■ **DIRECTIONS**: The lines to copy are those in the listing below that contain the word "required".

■ **DATA IN THIS EXERCISE**:

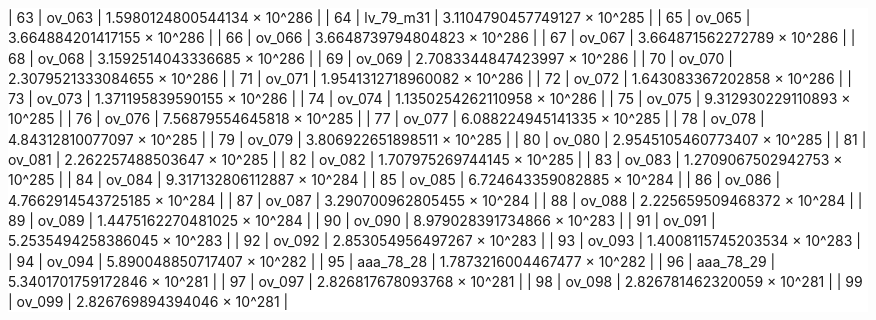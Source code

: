 | 63 | ov_063 | 1.5980124800544134 × 10^286 |
| 64 | lv_79_m31 | 3.1104790457749127 × 10^285 |
| 65 | ov_065 | 3.664884201417155 × 10^286 |
| 66 | ov_066 | 3.6648739794804823 × 10^286 |
| 67 | ov_067 | 3.664871562272789 × 10^286 |
| 68 | ov_068 | 3.1592514043336685 × 10^286 |
| 69 | ov_069 | 2.7083344847423997 × 10^286 |
| 70 | ov_070 | 2.3079521333084655 × 10^286 |
| 71 | ov_071 | 1.9541312718960082 × 10^286 |
| 72 | ov_072 | 1.643083367202858 × 10^286 |
| 73 | ov_073 | 1.371195839590155 × 10^286 |
| 74 | ov_074 | 1.1350254262110958 × 10^286 |
| 75 | ov_075 | 9.312930229110893 × 10^285 |
| 76 | ov_076 | 7.56879554645818 × 10^285 |
| 77 | ov_077 | 6.088224945141335 × 10^285 |
| 78 | ov_078 | 4.84312810077097 × 10^285 |
| 79 | ov_079 | 3.806922651898511 × 10^285 |
| 80 | ov_080 | 2.9545105460773407 × 10^285 |
| 81 | ov_081 | 2.262257488503647 × 10^285 |
| 82 | ov_082 | 1.707975269744145 × 10^285 |
| 83 | ov_083 | 1.2709067502942753 × 10^285 |
| 84 | ov_084 | 9.317132806112887 × 10^284 |
| 85 | ov_085 | 6.724643359082885 × 10^284 |
| 86 | ov_086 | 4.7662914543725185 × 10^284 |
| 87 | ov_087 | 3.290700962805455 × 10^284 |
| 88 | ov_088 | 2.225659509468372 × 10^284 |
| 89 | ov_089 | 1.4475162270481025 × 10^284 |
| 90 | ov_090 | 8.979028391734866 × 10^283 |
| 91 | ov_091 | 5.2535494258386045 × 10^283 |
| 92 | ov_092 | 2.853054956497267 × 10^283 |
| 93 | ov_093 | 1.4008115745203534 × 10^283 |
| 94 | ov_094 | 5.890048850717407 × 10^282 |
| 95 | aaa_78_28 | 1.7873216004467477 × 10^282 |
| 96 | aaa_78_29 | 5.3401701759172846 × 10^281 |
| 97 | ov_097 | 2.826817678093768 × 10^281 |
| 98 | ov_098 | 2.826781462320059 × 10^281 |
| 99 | ov_099 | 2.826769894394046 × 10^281 |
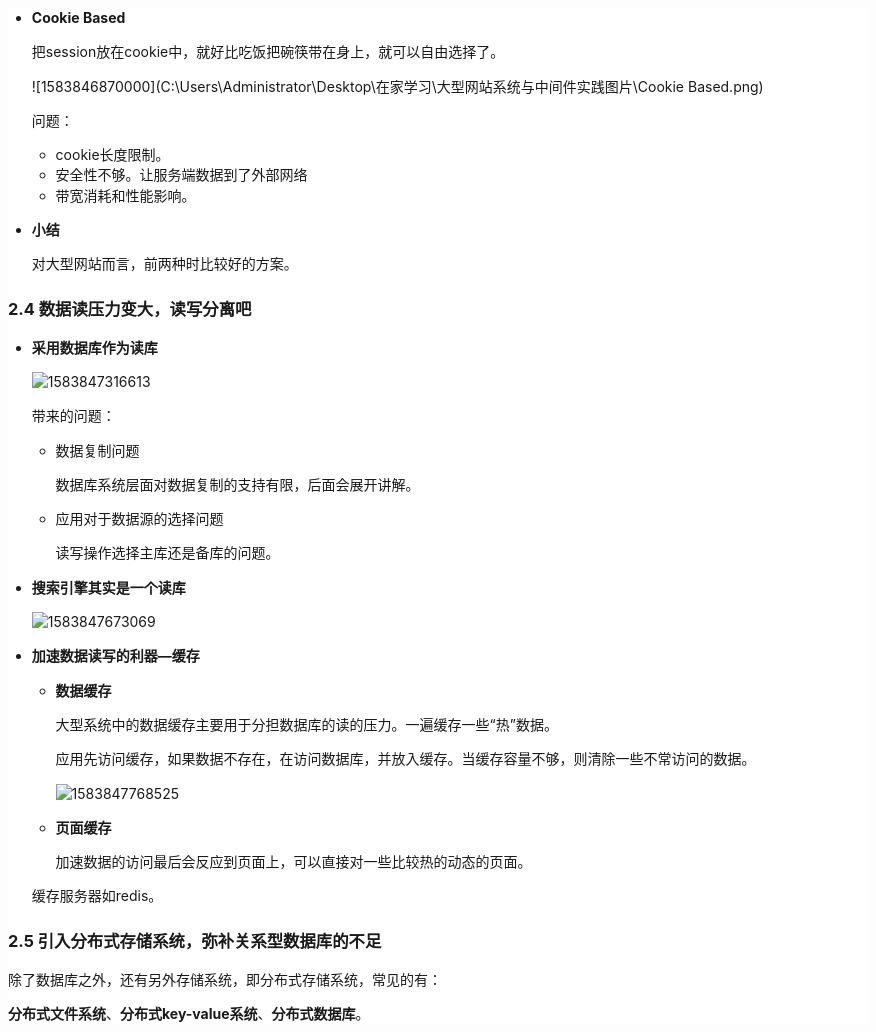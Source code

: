 * **Cookie Based**

  把session放在cookie中，就好比吃饭把碗筷带在身上，就可以自由选择了。

  ![1583846870000](C:\Users\Administrator\Desktop\在家学习\大型网站系统与中间件实践图片\Cookie Based.png)
  
  问题：
  
  * cookie长度限制。
  * 安全性不够。让服务端数据到了外部网络
  * 带宽消耗和性能影响。
  
* **小结**

  对大型网站而言，前两种时比较好的方案。

  

### 2.4 数据读压力变大，读写分离吧

* **采用数据库作为读库**

  ![1583847316613](C:\Users\Administrator\Desktop\在家学习\大型网站系统与中间件实践图片\采用数据库作为读库.png)

  带来的问题：

  * 数据复制问题

    数据库系统层面对数据复制的支持有限，后面会展开讲解。

  * 应用对于数据源的选择问题

    读写操作选择主库还是备库的问题。

* **搜索引擎其实是一个读库**

  ![1583847673069](C:\Users\Administrator\Desktop\在家学习\大型网站系统与中间件实践图片\搜索引擎其实是一个读库.png)

* **加速数据读写的利器—缓存**

  * **数据缓存**

    大型系统中的数据缓存主要用于分担数据库的读的压力。一遍缓存一些“热”数据。

    应用先访问缓存，如果数据不存在，在访问数据库，并放入缓存。当缓存容量不够，则清除一些不常访问的数据。

    ![1583847768525](C:\Users\Administrator\Desktop\在家学习\大型网站系统与中间件实践图片\数据缓存.png)

  * **页面缓存**

    加速数据的访问最后会反应到页面上，可以直接对一些比较热的动态的页面。

  缓存服务器如redis。



### 2.5 引入分布式存储系统，弥补关系型数据库的不足

除了数据库之外，还有另外存储系统，即分布式存储系统，常见的有：

**分布式文件系统**、**分布式key-value系统**、**分布式数据库**。

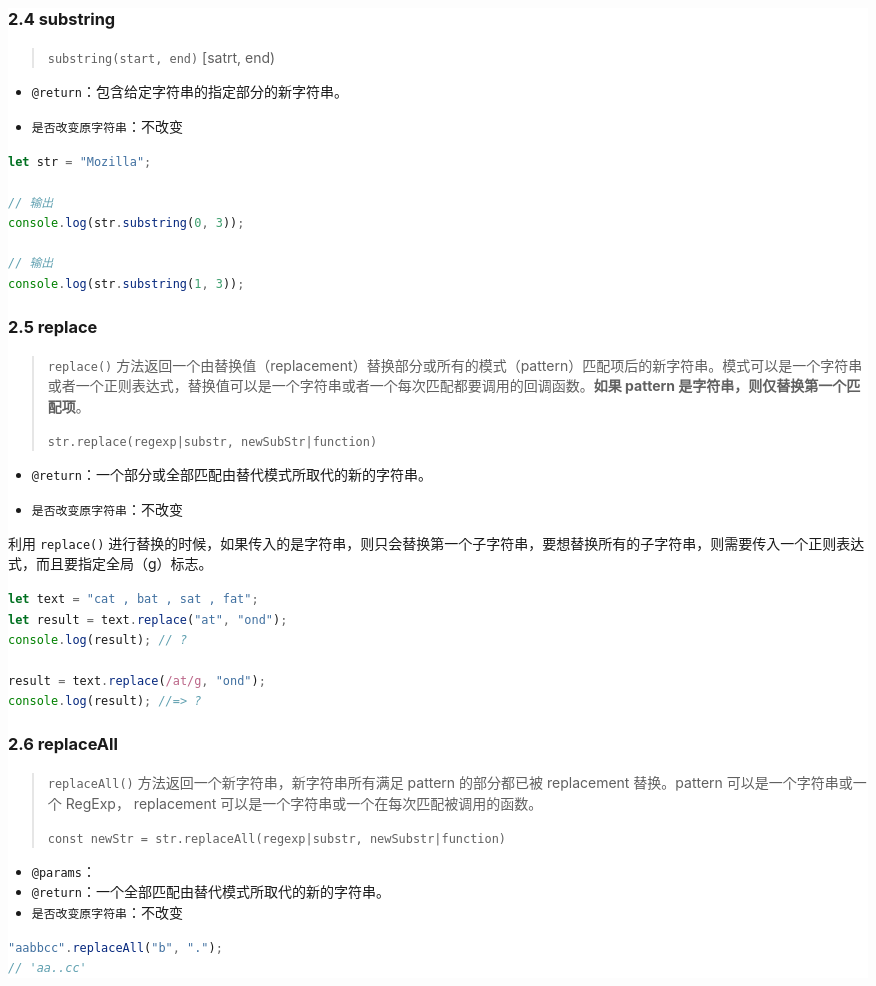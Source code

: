 ### 2.4 substring

> `substring(start, end)` [satrt, end)

- `@return`：包含给定字符串的指定部分的新字符串。

- `是否改变原字符串`：不改变

```js
let str = "Mozilla";

// 输出
console.log(str.substring(0, 3));

// 输出
console.log(str.substring(1, 3));
```

### 2.5 replace

> `replace()` 方法返回一个由替换值（replacement）替换部分或所有的模式（pattern）匹配项后的新字符串。模式可以是一个字符串或者一个正则表达式，替换值可以是一个字符串或者一个每次匹配都要调用的回调函数。**如果 pattern 是字符串，则仅替换第一个匹配项**。
>
> ```
> str.replace(regexp|substr, newSubStr|function)
> ```

- `@return`：一个部分或全部匹配由替代模式所取代的新的字符串。

- `是否改变原字符串`：不改变

利用 `replace()` 进行替换的时候，如果传入的是字符串，则只会替换第一个子字符串，要想替换所有的子字符串，则需要传入一个正则表达式，而且要指定全局（g）标志。

```js
let text = "cat , bat , sat , fat";
let result = text.replace("at", "ond");
console.log(result); // ?

result = text.replace(/at/g, "ond");
console.log(result); //=> ?
```

### 2.6 replaceAll

> `replaceAll()` 方法返回一个新字符串，新字符串所有满足 pattern 的部分都已被 replacement 替换。pattern 可以是一个字符串或一个 RegExp， replacement 可以是一个字符串或一个在每次匹配被调用的函数。
>
> ```
> const newStr = str.replaceAll(regexp|substr, newSubstr|function)
> ```

- `@params`：
- `@return`：一个全部匹配由替代模式所取代的新的字符串。
- `是否改变原字符串`：不改变

```js
"aabbcc".replaceAll("b", ".");
// 'aa..cc'
```
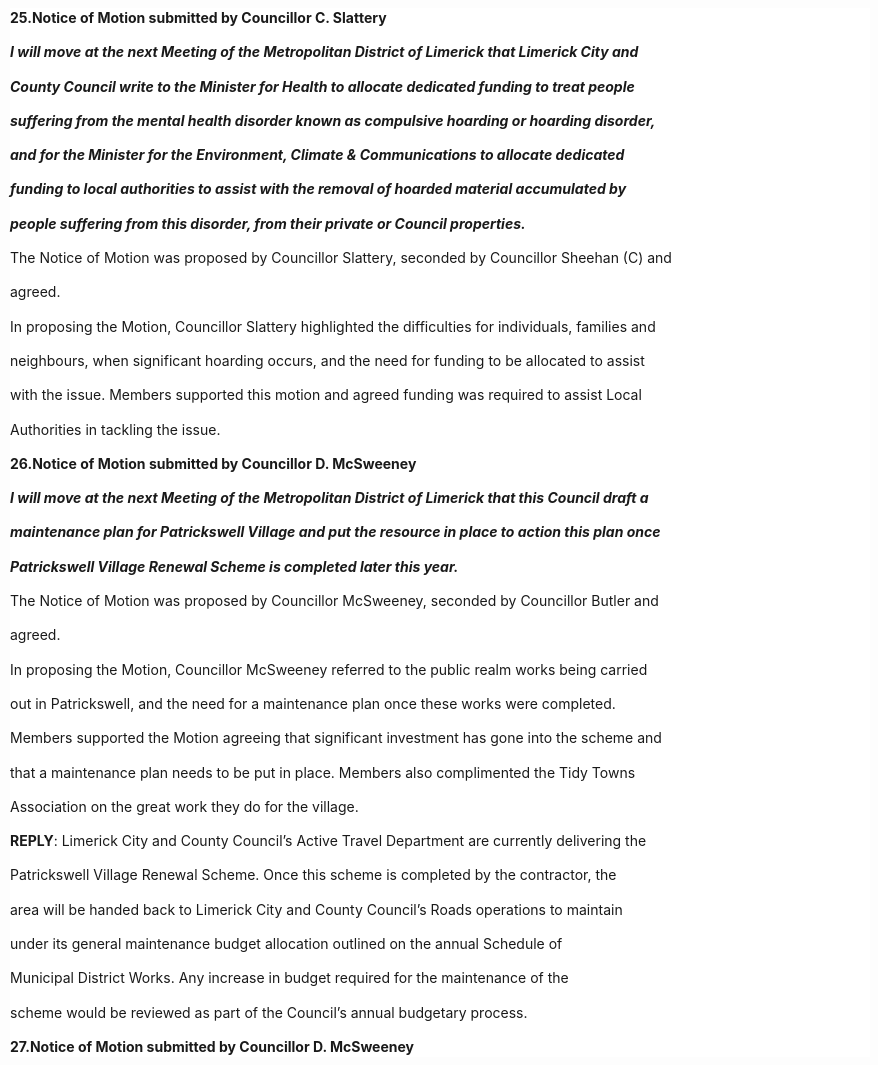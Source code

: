 **25.Notice of Motion submitted by Councillor C. Slattery**

***I will move at the next Meeting of the Metropolitan District of Limerick that Limerick City and***

***County Council write to the Minister for Health to allocate dedicated funding to treat people***

***suffering from the mental health disorder known as compulsive hoarding or hoarding disorder,***

***and for the Minister for the Environment, Climate & Communications to allocate dedicated***

***funding to local authorities to assist with the removal of hoarded material accumulated by***

***people suffering from this disorder, from their private or Council properties.***

The Notice of Motion was proposed by Councillor Slattery, seconded by Councillor Sheehan (C) and

agreed.

In proposing the Motion, Councillor Slattery highlighted the difficulties for individuals, families and

neighbours, when significant hoarding occurs, and the need for funding to be allocated to assist

with the issue. Members supported this motion and agreed funding was required to assist Local

Authorities in tackling the issue.

**26.Notice of Motion submitted by Councillor D. McSweeney**

***I will move at the next Meeting of the Metropolitan District of Limerick that this Council draft a***

***maintenance plan for Patrickswell Village and put the resource in place to action this plan once***

***Patrickswell Village Renewal Scheme is completed later this year.***

The Notice of Motion was proposed by Councillor McSweeney, seconded by Councillor Butler and

agreed.

In proposing the Motion, Councillor McSweeney referred to the public realm works being carried

out in Patrickswell, and the need for a maintenance plan once these works were completed.

Members supported the Motion agreeing that significant investment has gone into the scheme and

that a maintenance plan needs to be put in place. Members also complimented the Tidy Towns

Association on the great work they do for the village.

**REPLY**: Limerick City and County Council’s Active Travel Department are currently delivering the

Patrickswell Village Renewal Scheme. Once this scheme is completed by the contractor, the

area will be handed back to Limerick City and County Council’s Roads operations to maintain

under its general maintenance budget allocation outlined on the annual Schedule of

Municipal District Works. Any increase in budget required for the maintenance of the

scheme would be reviewed as part of the Council’s annual budgetary process.

**27.Notice of Motion submitted by Councillor D. McSweeney**
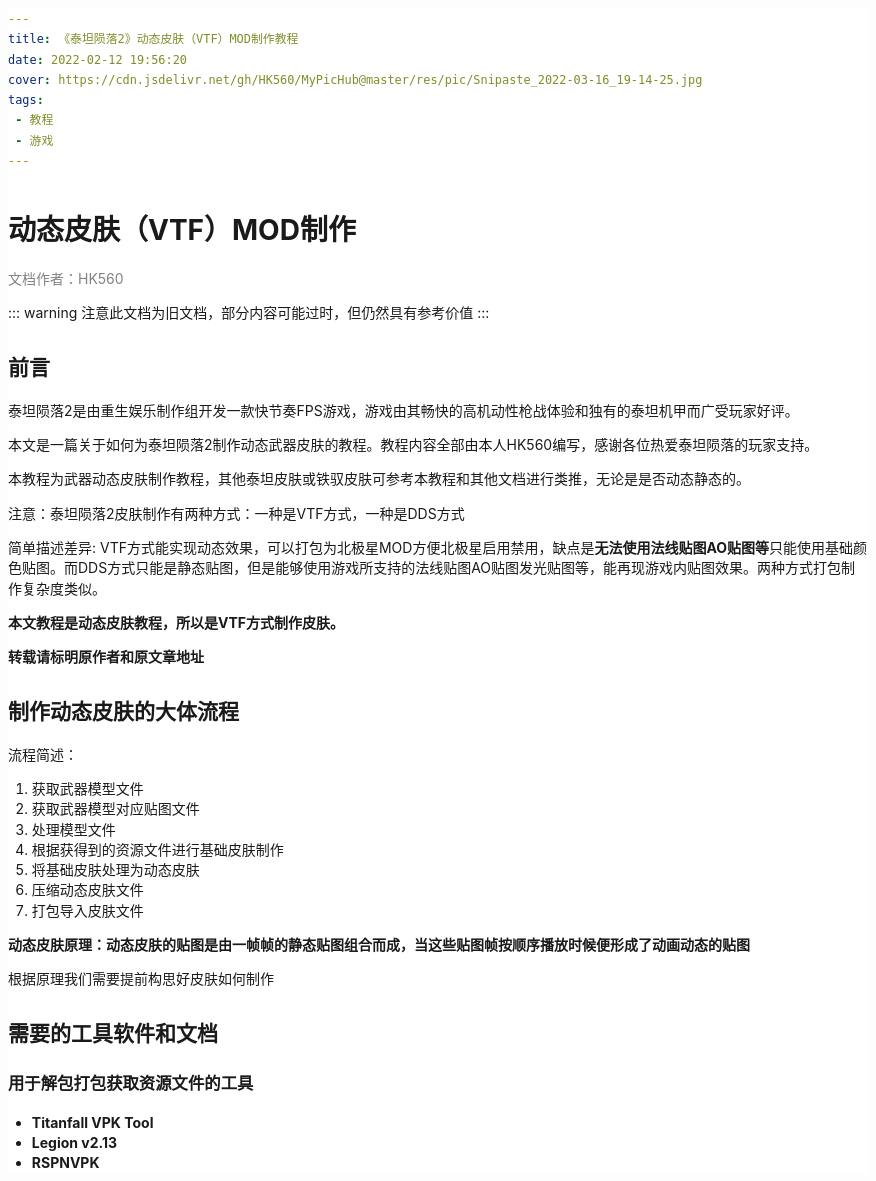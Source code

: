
 ```yaml
---
title: 《泰坦陨落2》动态皮肤（VTF）MOD制作教程
date: 2022-02-12 19:56:20
cover: https://cdn.jsdelivr.net/gh/HK560/MyPicHub@master/res/pic/Snipaste_2022-03-16_19-14-25.jpg
tags:
 - 教程
 - 游戏
---
```

# 动态皮肤（VTF）MOD制作

<span style="color:rgb(131, 131, 131);">文档作者：HK560</span>

::: warning
注意此文档为旧文档，部分内容可能过时，但仍然具有参考价值
:::

## 前言
泰坦陨落2是由重生娱乐制作组开发一款快节奏FPS游戏，游戏由其畅快的高机动性枪战体验和独有的泰坦机甲而广受玩家好评。

本文是一篇关于如何为泰坦陨落2制作动态武器皮肤的教程。教程内容全部由本人HK560编写，感谢各位热爱泰坦陨落的玩家支持。

本教程为武器动态皮肤制作教程，其他泰坦皮肤或铁驭皮肤可参考本教程和其他文档进行类推，无论是是否动态静态的。

注意：泰坦陨落2皮肤制作有两种方式：一种是VTF方式，一种是DDS方式

简单描述差异: VTF方式能实现动态效果，可以打包为北极星MOD方便北极星启用禁用，缺点是**无法使用法线贴图AO贴图等**只能使用基础颜色贴图。而DDS方式只能是静态贴图，但是能够使用游戏所支持的法线贴图AO贴图发光贴图等，能再现游戏内贴图效果。两种方式打包制作复杂度类似。

**本文教程是动态皮肤教程，所以是VTF方式制作皮肤。**

**转载请标明原作者和原文章地址**

## 制作动态皮肤的大体流程


流程简述：
1. 获取武器模型文件
2. 获取武器模型对应贴图文件
3. 处理模型文件
4. 根据获得到的资源文件进行基础皮肤制作
5. 将基础皮肤处理为动态皮肤
6. 压缩动态皮肤文件
7. 打包导入皮肤文件
   
**动态皮肤原理：动态皮肤的贴图是由一帧帧的静态贴图组合而成，当这些贴图帧按顺序播放时候便形成了动画动态的贴图**

根据原理我们需要提前构思好皮肤如何制作

## 需要的工具软件和文档

### 用于解包打包获取资源文件的工具
- **Titanfall VPK Tool**
- **Legion v2.13**
- **RSPNVPK**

■ **SOLVED EXERCISE**:
with the issue. Members supported this motion and agreed funding was required to assist Local
Municipal District Works. Any increase in budget required for the maintenance of the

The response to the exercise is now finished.